The statute is designed to penalize and prevent the wilful making of false statements under oath, in actions pending before the court, as well as the subsequent subscription to false statements previously made in oral testimony or in written certificates or affidavits. Subsequent subscription may indeed magnify the crime of giving false testimony or it may constitute a distinct offense under the statute, but lack of subscription or failure to subscribe to what was falsely stated under oath in a pending action does not secure immunity from the penalty of the statute. The intentional giving of false testimony in an action before the court is a distinct and complete offense, regardless of subsequent confirmation by subscription.

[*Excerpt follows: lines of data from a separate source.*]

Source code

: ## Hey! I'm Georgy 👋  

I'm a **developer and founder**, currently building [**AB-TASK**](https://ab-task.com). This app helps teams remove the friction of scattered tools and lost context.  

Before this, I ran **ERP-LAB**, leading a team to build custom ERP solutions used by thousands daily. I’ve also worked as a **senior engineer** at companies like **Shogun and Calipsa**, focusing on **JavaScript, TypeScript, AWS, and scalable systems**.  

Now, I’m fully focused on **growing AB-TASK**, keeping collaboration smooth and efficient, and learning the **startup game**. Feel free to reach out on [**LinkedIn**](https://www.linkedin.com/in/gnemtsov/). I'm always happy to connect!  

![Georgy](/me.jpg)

The majority opinion says that, with regard to depositions, the statute affords no more than a reasonable protection to the witness by giving him an opportunity *Page 594 to read that which has been written down as his testimony, before he shall be liable to the pains and penalties of the statute. This, I concede, applies to the witness who unintentionally may have made an incorrect statement in his deposition. In such instances, his intent is to be determined by the statement which he subscribes. But certainly the immunity does not apply to the witness who deliberately and intentionally, as was the case here,testifies falsely upon a material issue in a pending action.

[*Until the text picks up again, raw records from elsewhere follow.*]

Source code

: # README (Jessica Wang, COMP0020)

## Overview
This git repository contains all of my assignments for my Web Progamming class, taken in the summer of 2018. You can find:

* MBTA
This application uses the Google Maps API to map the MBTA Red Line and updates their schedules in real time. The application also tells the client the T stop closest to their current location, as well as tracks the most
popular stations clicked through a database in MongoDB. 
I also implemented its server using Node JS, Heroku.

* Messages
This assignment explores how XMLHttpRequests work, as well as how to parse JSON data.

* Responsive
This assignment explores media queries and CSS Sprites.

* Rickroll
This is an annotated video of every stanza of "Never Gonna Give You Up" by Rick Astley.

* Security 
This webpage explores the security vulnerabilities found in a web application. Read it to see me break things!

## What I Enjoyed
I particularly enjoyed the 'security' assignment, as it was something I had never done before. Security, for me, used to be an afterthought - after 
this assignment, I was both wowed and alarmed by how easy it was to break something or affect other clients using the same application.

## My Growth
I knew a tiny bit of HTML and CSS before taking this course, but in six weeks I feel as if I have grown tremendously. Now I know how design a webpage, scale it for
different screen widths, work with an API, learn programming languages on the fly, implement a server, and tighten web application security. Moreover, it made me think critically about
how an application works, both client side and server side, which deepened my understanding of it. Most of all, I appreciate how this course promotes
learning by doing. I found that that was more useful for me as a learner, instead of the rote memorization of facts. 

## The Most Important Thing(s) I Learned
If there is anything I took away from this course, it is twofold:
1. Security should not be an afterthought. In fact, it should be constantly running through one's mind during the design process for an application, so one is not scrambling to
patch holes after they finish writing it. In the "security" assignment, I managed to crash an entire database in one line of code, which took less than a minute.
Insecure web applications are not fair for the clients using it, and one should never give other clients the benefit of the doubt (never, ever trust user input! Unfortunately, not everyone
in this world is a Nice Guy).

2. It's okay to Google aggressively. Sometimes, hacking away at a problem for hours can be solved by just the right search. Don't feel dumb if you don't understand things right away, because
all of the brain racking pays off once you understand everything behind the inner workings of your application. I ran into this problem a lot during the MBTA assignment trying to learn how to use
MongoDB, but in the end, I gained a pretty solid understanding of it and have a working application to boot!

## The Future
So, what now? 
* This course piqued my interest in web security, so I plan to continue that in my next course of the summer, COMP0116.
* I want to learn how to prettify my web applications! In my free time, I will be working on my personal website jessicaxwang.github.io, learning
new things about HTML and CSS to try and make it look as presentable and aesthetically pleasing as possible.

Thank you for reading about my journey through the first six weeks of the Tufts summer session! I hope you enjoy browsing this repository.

The distinction is clear and proper. In the former instance, the inaccuracies of his statement are revealed to the witness upon a reading of the deposition, and he may withhold his signature until the truth as he intends it is made to appear; he thereby aids the course of justice. But in the latter instance, he has deliberately testified to that which he then knew to be false and has thereby wilfully obstructed the course of justice. The situation here is not one of initially making an inaccurate or incorrect statement which a reading of the deposition would reveal, but is an instance of deliberately and intentionally giving false testimony in a solemn proceeding.
With one exception, the cases cited in the majority opinion have no bearing upon this case, for they either relate to affidavits, which, under Rem. Rev. Stat., § 2356, concededly require subscription, or else they grew out of statutes wholly different from that now under consideration. The one exception is the case of State v. Wilson, 83 Wash. 419, 145 P. 455, from which quotation has already been made above. That case, I think, is clearly an authority against the majority opinion.

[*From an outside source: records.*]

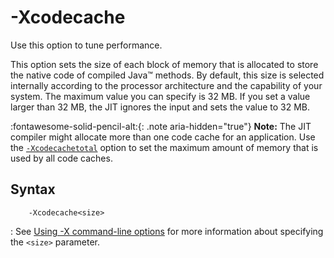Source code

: <!--
* Copyright (c) 2017, 2021 IBM Corp. and others
*
* This program and the accompanying materials are made
* available under the terms of the Eclipse Public License 2.0
* which accompanies this distribution and is available at
* https://www.eclipse.org/legal/epl-2.0/ or the Apache
* License, Version 2.0 which accompanies this distribution and
* is available at https://www.apache.org/licenses/LICENSE-2.0.
*
* This Source Code may also be made available under the
* following Secondary Licenses when the conditions for such
* availability set forth in the Eclipse Public License, v. 2.0
* are satisfied: GNU General Public License, version 2 with
* the GNU Classpath Exception [1] and GNU General Public
* License, version 2 with the OpenJDK Assembly Exception [2].
*
* [1] https://www.gnu.org/software/classpath/license.html
* [2] http://openjdk.java.net/legal/assembly-exception.html
*
* SPDX-License-Identifier: EPL-2.0 OR Apache-2.0 OR GPL-2.0 WITH
* Classpath-exception-2.0 OR LicenseRef-GPL-2.0 WITH Assembly-exception
-->

# -Xcodecache

Use this option to tune performance.

This option sets the size of each block of memory that is allocated to store the native code of compiled Java&trade; methods. By default, this size is selected internally according to the processor architecture and the capability of your system. The maximum value you can specify is 32 MB. If you set a value larger than 32 MB, the JIT ignores the input and sets the value to 32 MB.

:fontawesome-solid-pencil-alt:{: .note aria-hidden="true"} **Note:** The JIT compiler might allocate more than one code cache for an application. Use the [`-Xcodecachetotal`](xcodecachetotal.md) option to set the maximum amount of memory that is used by all code caches.


## Syntax

        -Xcodecache<size>

: See [Using -X command-line options](x_jvm_commands.md) for more information about specifying the `<size>` parameter.




<!-- ==== END OF TOPIC ==== xcodecache.md ==== -->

Regardless of the fact that the defendant escaped the penalty of making a false deposition in that he did not subscribe it, he nonetheless, according to the admitted *Page 595 facts in the case, committed perjury in the first degree when, having taken a solemn oath to tell the truth, he knowingly and wilfully testified falsely upon a material matter in an action pending before the court.
I think that the order of dismissal should be reversed.
ROBINSON, J., concurs with STEINERT, C.J.